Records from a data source
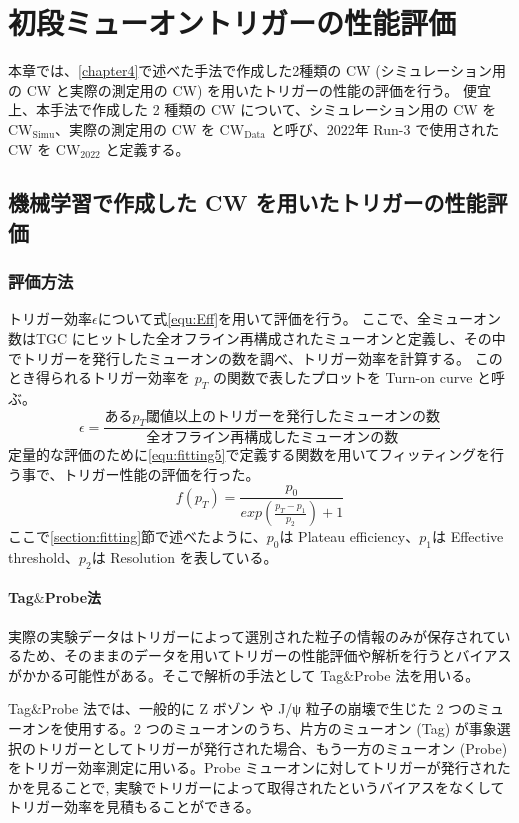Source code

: \chapter{初段ミューオントリガーの性能評価}
本章では、\ref{chapter4}で述べた手法で作成した2種類の CW (シミュレーション用の CW と実際の測定用の CW) を用いたトリガーの性能の評価を行う。
便宜上、本手法で作成した 2 種類の CW について、シミュレーション用の CW を $\mathrm{CW_{Simu}}$、実際の測定用の CW を $\mathrm{CW_{Data}}$ と呼び、2022年 Run-3 で使用された CW を $\mathrm{CW_{2022}}$ と定義する。

\section{機械学習で作成した CW を用いたトリガーの性能評価}
\subsection{評価方法}
トリガー効率$\epsilon$について式\ref{equ:Eff}を用いて評価を行う。
ここで、全ミューオン数はTGC にヒットした全オフライン再構成されたミューオンと定義し、その中でトリガーを発行したミューオンの数を調べ、トリガー効率を計算する。
このとき得られるトリガー効率を $p_T$ の関数で表したプロットを Turn-on curve と呼ぶ。
\begin{equation}
　   \epsilon = \frac{ある p_T 閾値以上のトリガーを発行したミューオンの数}{全オフライン再構成したミューオンの数}
　\label{equ:Eff}
\end{equation}
定量的な評価のために\eqref{equ:fitting5}で定義する関数を用いてフィッティングを行う事で、トリガー性能の評価を行った。
\begin{equation}
    f(p_T) = \frac{p_0}{exp(\frac{p_T-p_1}{p_2})+1}
　\label{equ:fitting5}
\end{equation}
ここで\ref{section:fitting}節で述べたように、$p_0$は Plateau efficiency、$p_1$は Effective threshold、$p_2$は Resolution を表している。

\subsubsection{Tag$\&$Probe法}
実際の実験データはトリガーによって選別された粒子の情報のみが保存されているため、そのままのデータを用いてトリガーの性能評価や解析を行うとバイアスがかかる可能性がある。そこで解析の手法として Tag$\&$Probe 法を用いる。

Tag$\&$Probe 法では、一般的に Z ボゾン や J/ψ 粒子の崩壊で生じた 2 つのミューオンを使用する。2 つのミューオンのうち、片方のミューオン (Tag) が事象選択のトリガーとしてトリガーが発行された場合、もう一方のミューオン (Probe) をトリガー効率測定に用いる。Probe ミューオンに対してトリガーが発行されたかを見ることで, 実験でトリガーによって取得されたというバイアスをなくしてトリガー効率を見積もることができる。

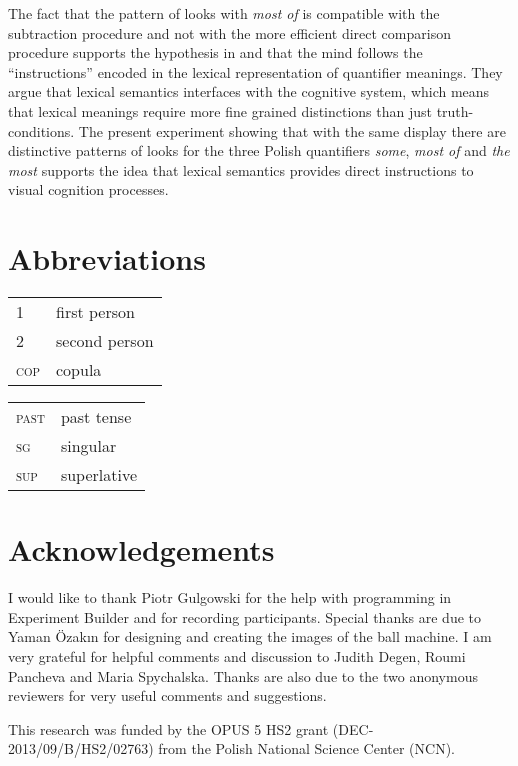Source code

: \documentclass[output=paper]{langscibook}
\begin{document}
The fact that the pattern of looks with \textit{most of} is compatible with the subtraction procedure and not with the
more efficient direct comparison procedure supports the hypothesis in \citet{pietroski2009meaning} and
\citet{lidz2011interface}
that the mind follows the “instructions” encoded in the lexical representation of quantifier meanings. They argue that
lexical semantics interfaces with the cognitive system, which means that lexical meanings require more fine grained
distinctions than just truth-conditions. The present experiment showing that with the same display there are
distinctive patterns of looks for the three Polish quantifiers \textit{some}, \textit{most of} and \textit{the most}
supports the idea that lexical semantics provides direct instructions to visual cognition processes.







%

\section*{Abbreviations}

\begin{tabularx}{.5\textwidth}{@{}lX@{}}
\textsc{1}&first person\\
\textsc{2}&second person\\
\textsc{cop}&{copula}\\
\end{tabularx}%
\begin{tabularx}{.5\textwidth}{@{}lX@{}}
\textsc{past}&past tense\\
\textsc{sg}&singular\\
\textsc{sup}&superlative\\
\end{tabularx}

\section*{Acknowledgements}
I would like to thank Piotr Gulgowski for the help with programming in Experiment Builder and for recording
participants. Special thanks are due to Yaman Özakın for designing and creating the images of the ball machine. I am
very grateful for helpful comments and discussion to Judith Degen, Roumi Pancheva and Maria Spychalska. Thanks are also
due to the two anonymous reviewers for very useful comments and suggestions.

This research was funded by the OPUS 5 HS2 grant (DEC-2013/09/B/HS2/02763) from the Polish National Science Center
(NCN).

{\sloppy\printbibliography[heading=subbibliography,notkeyword=this]}
\end{document}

### Brief:
Copy all of the data above exactly. Leave out every picture.

### Response:
Source code

: \chapter{初段ミューオントリガーの性能評価}
本章では、\ref{chapter4}で述べた手法で作成した2種類の CW (シミュレーション用の CW と実際の測定用の CW) を用いたトリガーの性能の評価を行う。
便宜上、本手法で作成した 2 種類の CW について、シミュレーション用の CW を $\mathrm{CW_{Simu}}$、実際の測定用の CW を $\mathrm{CW_{Data}}$ と呼び、2022年 Run-3 で使用された CW を $\mathrm{CW_{2022}}$ と定義する。

\section{機械学習で作成した CW を用いたトリガーの性能評価}
\subsection{評価方法}
トリガー効率$\epsilon$について式\ref{equ:Eff}を用いて評価を行う。
ここで、全ミューオン数はTGC にヒットした全オフライン再構成されたミューオンと定義し、その中でトリガーを発行したミューオンの数を調べ、トリガー効率を計算する。
このとき得られるトリガー効率を $p_T$ の関数で表したプロットを Turn-on curve と呼ぶ。
\begin{equation}
　   \epsilon = \frac{ある p_T 閾値以上のトリガーを発行したミューオンの数}{全オフライン再構成したミューオンの数}
　\label{equ:Eff}
\end{equation}
定量的な評価のために\eqref{equ:fitting5}で定義する関数を用いてフィッティングを行う事で、トリガー性能の評価を行った。
\begin{equation}
    f(p_T) = \frac{p_0}{exp(\frac{p_T-p_1}{p_2})+1}
　\label{equ:fitting5}
\end{equation}
ここで\ref{section:fitting}節で述べたように、$p_0$は Plateau efficiency、$p_1$は Effective threshold、$p_2$は Resolution を表している。

\subsubsection{Tag$\&$Probe法}
実際の実験データはトリガーによって選別された粒子の情報のみが保存されているため、そのままのデータを用いてトリガーの性能評価や解析を行うとバイアスがかかる可能性がある。そこで解析の手法として Tag$\&$Probe 法を用いる。

Tag$\&$Probe 法では、一般的に Z ボゾン や J/ψ 粒子の崩壊で生じた 2 つのミューオンを使用する。2 つのミューオンのうち、片方のミューオン (Tag) が事象選択のトリガーとしてトリガーが発行された場合、もう一方のミューオン (Probe) をトリガー効率測定に用いる。Probe ミューオンに対してトリガーが発行されたかを見ることで, 実験でトリガーによって取得されたというバイアスをなくしてトリガー効率を見積もることができる。

Source code

: \documentclass[output=paper]{langscibook}
\begin{document}
The fact that the pattern of looks with \textit{most of} is compatible with the subtraction procedure and not with the
more efficient direct comparison procedure supports the hypothesis in \citet{pietroski2009meaning} and
\citet{lidz2011interface}
that the mind follows the “instructions” encoded in the lexical representation of quantifier meanings. They argue that
lexical semantics interfaces with the cognitive system, which means that lexical meanings require more fine grained
distinctions than just truth-conditions. The present experiment showing that with the same display there are
distinctive patterns of looks for the three Polish quantifiers \textit{some}, \textit{most of} and \textit{the most}
supports the idea that lexical semantics provides direct instructions to visual cognition processes.







%

\section*{Abbreviations}

\begin{tabularx}{.5\textwidth}{@{}lX@{}}
\textsc{1}&first person\\
\textsc{2}&second person\\
\textsc{cop}&{copula}\\
\end{tabularx}%
\begin{tabularx}{.5\textwidth}{@{}lX@{}}
\textsc{past}&past tense\\
\textsc{sg}&singular\\
\textsc{sup}&superlative\\
\end{tabularx}

\section*{Acknowledgements}
I would like to thank Piotr Gulgowski for the help with programming in Experiment Builder and for recording
participants. Special thanks are due to Yaman Özakın for designing and creating the images of the ball machine. I am
very grateful for helpful comments and discussion to Judith Degen, Roumi Pancheva and Maria Spychalska. Thanks are also
due to the two anonymous reviewers for very useful comments and suggestions.

This research was funded by the OPUS 5 HS2 grant (DEC-2013/09/B/HS2/02763) from the Polish National Science Center
(NCN).

{\sloppy\printbibliography[heading=subbibliography,notkeyword=this]}
\end{document}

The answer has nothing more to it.